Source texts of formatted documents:
● ● ● ● ● ● ●
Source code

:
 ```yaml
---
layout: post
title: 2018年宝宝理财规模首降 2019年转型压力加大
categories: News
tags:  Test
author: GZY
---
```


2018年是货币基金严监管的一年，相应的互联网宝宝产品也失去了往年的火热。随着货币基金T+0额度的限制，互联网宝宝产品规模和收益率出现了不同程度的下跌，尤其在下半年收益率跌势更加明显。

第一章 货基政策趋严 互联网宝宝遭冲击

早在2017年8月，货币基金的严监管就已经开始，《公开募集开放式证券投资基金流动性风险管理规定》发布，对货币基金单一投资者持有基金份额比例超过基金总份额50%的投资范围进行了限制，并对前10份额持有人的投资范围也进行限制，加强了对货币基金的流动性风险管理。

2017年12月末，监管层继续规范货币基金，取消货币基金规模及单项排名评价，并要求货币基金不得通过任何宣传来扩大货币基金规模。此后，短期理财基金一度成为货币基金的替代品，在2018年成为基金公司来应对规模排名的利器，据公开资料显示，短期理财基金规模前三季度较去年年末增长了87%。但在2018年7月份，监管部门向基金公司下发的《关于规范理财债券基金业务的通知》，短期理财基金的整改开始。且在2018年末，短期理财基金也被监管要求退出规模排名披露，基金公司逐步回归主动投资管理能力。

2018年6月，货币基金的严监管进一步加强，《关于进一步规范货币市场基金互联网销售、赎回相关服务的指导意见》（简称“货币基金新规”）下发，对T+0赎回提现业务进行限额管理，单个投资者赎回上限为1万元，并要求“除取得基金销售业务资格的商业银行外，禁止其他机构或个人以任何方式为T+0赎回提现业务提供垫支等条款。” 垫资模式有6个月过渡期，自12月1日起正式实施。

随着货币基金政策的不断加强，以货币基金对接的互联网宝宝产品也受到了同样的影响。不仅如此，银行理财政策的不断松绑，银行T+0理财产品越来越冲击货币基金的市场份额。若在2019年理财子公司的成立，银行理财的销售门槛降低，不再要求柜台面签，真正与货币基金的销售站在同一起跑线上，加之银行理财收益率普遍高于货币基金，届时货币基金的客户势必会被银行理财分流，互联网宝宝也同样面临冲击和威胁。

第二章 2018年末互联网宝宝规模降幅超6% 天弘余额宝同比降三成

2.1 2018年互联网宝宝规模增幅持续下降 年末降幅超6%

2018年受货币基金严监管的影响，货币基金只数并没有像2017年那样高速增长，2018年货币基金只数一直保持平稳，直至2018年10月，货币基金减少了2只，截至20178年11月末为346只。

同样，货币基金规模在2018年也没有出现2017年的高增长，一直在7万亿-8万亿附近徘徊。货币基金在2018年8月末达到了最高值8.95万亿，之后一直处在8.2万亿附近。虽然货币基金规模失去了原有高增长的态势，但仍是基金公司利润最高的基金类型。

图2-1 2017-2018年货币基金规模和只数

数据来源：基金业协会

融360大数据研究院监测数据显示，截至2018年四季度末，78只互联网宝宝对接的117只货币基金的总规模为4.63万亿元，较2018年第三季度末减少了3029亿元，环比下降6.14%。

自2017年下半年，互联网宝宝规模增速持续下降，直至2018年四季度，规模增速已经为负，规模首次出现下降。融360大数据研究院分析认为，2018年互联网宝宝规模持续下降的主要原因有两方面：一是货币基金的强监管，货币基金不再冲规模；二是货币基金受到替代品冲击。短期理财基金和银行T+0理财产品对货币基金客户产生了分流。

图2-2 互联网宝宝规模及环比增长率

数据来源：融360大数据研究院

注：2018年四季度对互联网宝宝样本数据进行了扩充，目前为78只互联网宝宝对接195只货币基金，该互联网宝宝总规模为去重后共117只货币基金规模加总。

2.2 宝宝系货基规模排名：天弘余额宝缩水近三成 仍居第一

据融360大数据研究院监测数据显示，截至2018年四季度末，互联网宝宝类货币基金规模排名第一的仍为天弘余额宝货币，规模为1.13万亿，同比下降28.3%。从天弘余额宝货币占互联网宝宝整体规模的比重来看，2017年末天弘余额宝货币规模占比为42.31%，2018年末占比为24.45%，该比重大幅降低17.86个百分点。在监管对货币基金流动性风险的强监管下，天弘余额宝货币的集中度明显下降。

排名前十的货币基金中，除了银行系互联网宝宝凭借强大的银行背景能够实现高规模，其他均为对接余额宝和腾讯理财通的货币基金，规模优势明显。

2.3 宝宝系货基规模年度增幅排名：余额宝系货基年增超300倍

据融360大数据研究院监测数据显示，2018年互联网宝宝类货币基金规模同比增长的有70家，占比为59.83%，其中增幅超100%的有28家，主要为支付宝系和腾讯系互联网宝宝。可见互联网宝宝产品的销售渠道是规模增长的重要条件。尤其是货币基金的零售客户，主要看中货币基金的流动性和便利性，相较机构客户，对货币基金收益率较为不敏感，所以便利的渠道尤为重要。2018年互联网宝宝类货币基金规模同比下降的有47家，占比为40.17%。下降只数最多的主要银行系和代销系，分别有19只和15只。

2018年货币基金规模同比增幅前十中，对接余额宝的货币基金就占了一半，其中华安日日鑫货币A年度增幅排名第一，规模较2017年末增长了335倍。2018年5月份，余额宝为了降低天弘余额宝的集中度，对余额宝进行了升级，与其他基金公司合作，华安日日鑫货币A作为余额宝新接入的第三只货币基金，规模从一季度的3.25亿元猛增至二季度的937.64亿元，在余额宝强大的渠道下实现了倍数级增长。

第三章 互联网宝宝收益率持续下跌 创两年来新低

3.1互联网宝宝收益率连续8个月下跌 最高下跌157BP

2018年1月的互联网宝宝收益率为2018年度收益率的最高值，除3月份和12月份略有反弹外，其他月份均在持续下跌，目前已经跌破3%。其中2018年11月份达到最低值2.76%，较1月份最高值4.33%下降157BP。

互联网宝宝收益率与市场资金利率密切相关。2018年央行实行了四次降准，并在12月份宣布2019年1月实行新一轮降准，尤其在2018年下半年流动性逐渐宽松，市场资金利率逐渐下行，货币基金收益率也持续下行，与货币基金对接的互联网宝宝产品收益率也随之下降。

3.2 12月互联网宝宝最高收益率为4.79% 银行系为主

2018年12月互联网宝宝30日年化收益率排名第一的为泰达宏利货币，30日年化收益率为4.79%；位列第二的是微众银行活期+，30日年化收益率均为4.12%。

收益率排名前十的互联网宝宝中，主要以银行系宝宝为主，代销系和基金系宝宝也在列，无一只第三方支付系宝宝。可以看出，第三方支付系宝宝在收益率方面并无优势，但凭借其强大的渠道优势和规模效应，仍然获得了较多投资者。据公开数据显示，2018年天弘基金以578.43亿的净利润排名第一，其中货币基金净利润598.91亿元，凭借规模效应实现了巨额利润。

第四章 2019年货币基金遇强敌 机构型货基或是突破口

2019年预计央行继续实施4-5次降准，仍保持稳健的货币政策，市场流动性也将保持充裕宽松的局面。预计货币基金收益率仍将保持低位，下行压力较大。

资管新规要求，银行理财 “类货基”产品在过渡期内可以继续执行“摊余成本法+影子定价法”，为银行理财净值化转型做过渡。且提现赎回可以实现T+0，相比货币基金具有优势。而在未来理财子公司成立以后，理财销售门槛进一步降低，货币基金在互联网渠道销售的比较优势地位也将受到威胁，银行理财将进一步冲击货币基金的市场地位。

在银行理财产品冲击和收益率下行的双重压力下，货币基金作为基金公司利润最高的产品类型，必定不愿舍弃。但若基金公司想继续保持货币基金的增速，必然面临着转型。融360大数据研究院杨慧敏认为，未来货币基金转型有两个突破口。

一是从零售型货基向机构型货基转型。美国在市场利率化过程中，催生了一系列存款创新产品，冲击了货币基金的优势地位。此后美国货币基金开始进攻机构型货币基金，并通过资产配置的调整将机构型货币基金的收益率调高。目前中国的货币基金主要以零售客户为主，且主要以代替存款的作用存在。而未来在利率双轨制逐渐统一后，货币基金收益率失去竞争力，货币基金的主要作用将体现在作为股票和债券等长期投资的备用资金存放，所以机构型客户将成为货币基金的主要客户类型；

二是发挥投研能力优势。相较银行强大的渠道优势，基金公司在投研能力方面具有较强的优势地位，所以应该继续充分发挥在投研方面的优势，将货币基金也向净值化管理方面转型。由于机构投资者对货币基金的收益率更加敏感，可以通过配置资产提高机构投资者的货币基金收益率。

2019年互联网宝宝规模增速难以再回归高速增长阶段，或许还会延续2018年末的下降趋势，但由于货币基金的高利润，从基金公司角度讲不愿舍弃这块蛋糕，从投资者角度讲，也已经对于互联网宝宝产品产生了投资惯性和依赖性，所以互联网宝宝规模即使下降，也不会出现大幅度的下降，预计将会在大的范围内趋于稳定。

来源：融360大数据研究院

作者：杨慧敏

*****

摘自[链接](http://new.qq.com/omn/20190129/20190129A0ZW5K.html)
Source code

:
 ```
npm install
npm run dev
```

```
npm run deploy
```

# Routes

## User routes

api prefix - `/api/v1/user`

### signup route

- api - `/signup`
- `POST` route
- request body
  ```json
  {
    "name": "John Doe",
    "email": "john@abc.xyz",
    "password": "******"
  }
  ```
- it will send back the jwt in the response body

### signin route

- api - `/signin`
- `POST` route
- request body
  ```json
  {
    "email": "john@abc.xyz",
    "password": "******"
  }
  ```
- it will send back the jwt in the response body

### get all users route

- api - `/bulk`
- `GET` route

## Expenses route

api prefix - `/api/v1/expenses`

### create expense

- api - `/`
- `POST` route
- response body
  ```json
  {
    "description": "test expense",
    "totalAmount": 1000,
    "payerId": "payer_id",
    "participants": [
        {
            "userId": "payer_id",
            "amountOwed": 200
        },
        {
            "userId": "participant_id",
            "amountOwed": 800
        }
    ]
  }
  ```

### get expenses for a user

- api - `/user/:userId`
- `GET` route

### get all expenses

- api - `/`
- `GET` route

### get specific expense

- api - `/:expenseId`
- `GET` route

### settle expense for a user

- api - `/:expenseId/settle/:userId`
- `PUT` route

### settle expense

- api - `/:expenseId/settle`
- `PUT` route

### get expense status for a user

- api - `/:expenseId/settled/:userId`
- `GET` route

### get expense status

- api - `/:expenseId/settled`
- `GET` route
● ● ● ● ● ● ●
▶ [ABOUT THIS TASK]
Output the lines above between the one holding "2.2 宝宝系货基规模排名：天弘余额宝缩水近三成 仍居第一" and the one holding "2.3 宝宝系货基规模年度增幅排名：余额宝系货基年增超300倍", inclusive, with nothing before or after them.

▶ [EXERCISE RESPONSE]
2.2 宝宝系货基规模排名：天弘余额宝缩水近三成 仍居第一

据融360大数据研究院监测数据显示，截至2018年四季度末，互联网宝宝类货币基金规模排名第一的仍为天弘余额宝货币，规模为1.13万亿，同比下降28.3%。从天弘余额宝货币占互联网宝宝整体规模的比重来看，2017年末天弘余额宝货币规模占比为42.31%，2018年末占比为24.45%，该比重大幅降低17.86个百分点。在监管对货币基金流动性风险的强监管下，天弘余额宝货币的集中度明显下降。

排名前十的货币基金中，除了银行系互联网宝宝凭借强大的银行背景能够实现高规模，其他均为对接余额宝和腾讯理财通的货币基金，规模优势明显。

2.3 宝宝系货基规模年度增幅排名：余额宝系货基年增超300倍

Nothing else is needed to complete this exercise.